Skills & Qualifications: - Proven Experience: 5+ years of hands-on experience in data engineering, with strong expertise in Google Cloud Platform (GCP) and Apache Spark.
- GCP Services Expertise: Experience with GCP services such as BigQuery, Dataflow, Dataproc, Pub/Sub, Cloud Storage, Cloud Composer, and Cloud Functions.
- Big Data Technologies: Proficiency in working with Apache Spark (PySpark, Scala, or Java), Hadoop, and Kafka for building distributed data processing pipelines.
- ETL Process Design: Expertise in designing and implementing complex ETL workflows and understanding of data ingestion, transformation, and storage.
- Programming Skills: Strong programming skills in Python, Scala, or Java, with hands-on experience in big data frameworks (e.g., Apache Spark).
- SQL & NoSQL Databases: Expertise in SQL (BigQuery, PostgreSQL, etc.) and knowledge of NoSQL databases (e.g., MongoDB, Cassandra).
- Data Warehousing: Experience building and managing data warehouses, especially using BigQuery or similar cloud-based storage systems.
- Performance Optimization: Expertise in optimizing Spark jobs and cloud-based data workflows for performance, scalability, and cost efficiency.
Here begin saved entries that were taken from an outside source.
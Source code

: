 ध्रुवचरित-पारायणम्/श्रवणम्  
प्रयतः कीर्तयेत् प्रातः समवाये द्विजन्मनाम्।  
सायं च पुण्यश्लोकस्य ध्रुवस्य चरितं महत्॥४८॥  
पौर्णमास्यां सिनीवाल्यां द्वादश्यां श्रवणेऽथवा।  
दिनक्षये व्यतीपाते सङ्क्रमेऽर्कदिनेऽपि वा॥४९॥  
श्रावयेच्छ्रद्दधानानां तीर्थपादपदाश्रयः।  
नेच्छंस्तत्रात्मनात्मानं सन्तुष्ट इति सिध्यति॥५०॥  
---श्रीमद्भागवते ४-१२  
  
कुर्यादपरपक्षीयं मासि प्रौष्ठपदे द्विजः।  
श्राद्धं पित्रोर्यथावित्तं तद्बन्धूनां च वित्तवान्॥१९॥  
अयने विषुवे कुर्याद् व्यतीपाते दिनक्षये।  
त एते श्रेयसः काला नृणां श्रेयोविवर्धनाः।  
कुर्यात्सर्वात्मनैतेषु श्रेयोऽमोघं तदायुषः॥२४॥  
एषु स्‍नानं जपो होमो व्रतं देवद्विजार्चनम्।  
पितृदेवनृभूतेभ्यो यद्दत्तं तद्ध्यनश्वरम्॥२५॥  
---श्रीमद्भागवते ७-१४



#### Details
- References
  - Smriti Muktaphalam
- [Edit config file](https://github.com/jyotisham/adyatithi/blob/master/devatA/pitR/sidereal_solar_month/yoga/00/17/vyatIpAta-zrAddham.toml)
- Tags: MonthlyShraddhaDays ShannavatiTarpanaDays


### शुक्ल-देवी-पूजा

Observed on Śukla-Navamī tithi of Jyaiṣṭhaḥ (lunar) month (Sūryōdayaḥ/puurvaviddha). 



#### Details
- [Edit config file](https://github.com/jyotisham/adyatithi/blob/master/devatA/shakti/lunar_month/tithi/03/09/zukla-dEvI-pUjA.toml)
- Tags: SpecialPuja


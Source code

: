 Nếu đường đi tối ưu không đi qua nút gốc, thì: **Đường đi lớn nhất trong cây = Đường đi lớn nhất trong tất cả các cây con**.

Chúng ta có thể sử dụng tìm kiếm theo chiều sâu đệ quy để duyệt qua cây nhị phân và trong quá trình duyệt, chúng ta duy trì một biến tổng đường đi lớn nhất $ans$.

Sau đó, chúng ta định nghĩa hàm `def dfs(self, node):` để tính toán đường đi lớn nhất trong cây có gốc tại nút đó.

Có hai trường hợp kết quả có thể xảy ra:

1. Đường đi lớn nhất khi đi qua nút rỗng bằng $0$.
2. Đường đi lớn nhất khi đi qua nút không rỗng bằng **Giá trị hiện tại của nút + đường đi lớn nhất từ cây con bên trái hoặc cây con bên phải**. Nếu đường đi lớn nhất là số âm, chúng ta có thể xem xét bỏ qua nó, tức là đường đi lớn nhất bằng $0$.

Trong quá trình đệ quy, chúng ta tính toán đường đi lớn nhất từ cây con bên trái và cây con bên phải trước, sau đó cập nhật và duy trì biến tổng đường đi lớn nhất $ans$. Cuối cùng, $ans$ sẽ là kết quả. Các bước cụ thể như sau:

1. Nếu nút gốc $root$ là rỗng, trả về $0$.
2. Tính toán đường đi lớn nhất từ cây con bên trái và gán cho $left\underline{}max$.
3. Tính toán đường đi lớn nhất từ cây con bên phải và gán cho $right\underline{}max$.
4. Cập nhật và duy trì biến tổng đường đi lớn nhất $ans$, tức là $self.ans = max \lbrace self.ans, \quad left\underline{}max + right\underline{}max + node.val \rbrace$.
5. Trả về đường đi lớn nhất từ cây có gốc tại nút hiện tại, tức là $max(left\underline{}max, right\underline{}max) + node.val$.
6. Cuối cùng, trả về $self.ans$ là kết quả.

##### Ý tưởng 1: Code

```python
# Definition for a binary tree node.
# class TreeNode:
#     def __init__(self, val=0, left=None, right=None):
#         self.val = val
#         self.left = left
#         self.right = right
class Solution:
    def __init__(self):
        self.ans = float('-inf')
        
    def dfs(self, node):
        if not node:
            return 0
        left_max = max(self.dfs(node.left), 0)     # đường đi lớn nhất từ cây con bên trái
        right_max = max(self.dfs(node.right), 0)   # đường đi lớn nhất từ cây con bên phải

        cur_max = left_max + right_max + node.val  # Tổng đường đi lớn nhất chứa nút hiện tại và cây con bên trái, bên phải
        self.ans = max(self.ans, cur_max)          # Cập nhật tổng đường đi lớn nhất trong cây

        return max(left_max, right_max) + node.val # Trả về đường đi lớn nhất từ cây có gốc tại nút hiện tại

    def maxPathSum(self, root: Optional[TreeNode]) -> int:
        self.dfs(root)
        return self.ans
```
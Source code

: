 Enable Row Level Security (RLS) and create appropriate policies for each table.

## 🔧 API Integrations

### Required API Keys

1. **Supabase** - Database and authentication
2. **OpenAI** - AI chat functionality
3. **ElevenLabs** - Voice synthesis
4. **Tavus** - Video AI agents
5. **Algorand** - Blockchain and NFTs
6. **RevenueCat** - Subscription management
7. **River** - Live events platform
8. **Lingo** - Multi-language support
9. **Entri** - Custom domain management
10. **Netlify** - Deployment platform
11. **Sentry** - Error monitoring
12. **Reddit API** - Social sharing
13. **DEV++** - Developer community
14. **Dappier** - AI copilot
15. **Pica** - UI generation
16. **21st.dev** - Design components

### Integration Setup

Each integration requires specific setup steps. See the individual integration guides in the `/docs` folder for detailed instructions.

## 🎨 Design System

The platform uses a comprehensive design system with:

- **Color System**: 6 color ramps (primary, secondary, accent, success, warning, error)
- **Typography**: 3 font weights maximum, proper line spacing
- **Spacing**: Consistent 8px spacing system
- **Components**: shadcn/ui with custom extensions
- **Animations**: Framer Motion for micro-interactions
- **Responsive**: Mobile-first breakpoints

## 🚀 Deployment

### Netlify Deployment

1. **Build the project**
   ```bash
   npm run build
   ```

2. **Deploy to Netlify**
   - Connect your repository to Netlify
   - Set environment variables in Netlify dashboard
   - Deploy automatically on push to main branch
- Cloud Infrastructure Management: Familiarity with cloud-native DevOps practices, containerization (e.g., Docker), and CI/CD pipelines.
- Data Governance & Security: Strong knowledge of data privacy, governance, and security best practices in cloud environments.
- Version Control & Collaboration: Proficient in using version control tools (e.g., Git) and agile development practices.
- Education: Bachelor's or Master's degree in Computer Science, Engineering, Data Science, or a related field. Certifications in GCP (e.g., Google Cloud Professional Data Engineer) are a plus.
Preferred Qualifications: - Real-Time Data Processing: Knowledge of real-time data processing tools such as Apache Kafka or Google Pub/Sub.
Personal Attributes: - Leadership: Strong leadership skills with a track record of leading data engineering teams and driving initiatives that improve data workflows.
- Problem-Solving: Excellent analytical and problem-solving skills, particularly in distributed computing and large-scale data processing.
- Collaboration: Effective communicator who can collaborate with technical and non-technical stakeholders.
- Adaptability: Ability to thrive in a fast-paced, constantly evolving environment and embrace new technologies.
- Mentorship: Passion for coaching and mentoring junior team members to develop their technical skills.
Why Join Us: - Innovative Work Environment: Join a team working with cutting-edge technologies to build scalable data solutions.
- Career Growth: Opportunities to expand your expertise in GCP and Spark, and work on exciting and complex data engineering projects.
- Competitive Compensation: Attractive salary, benefits, and opportunities for career advancement.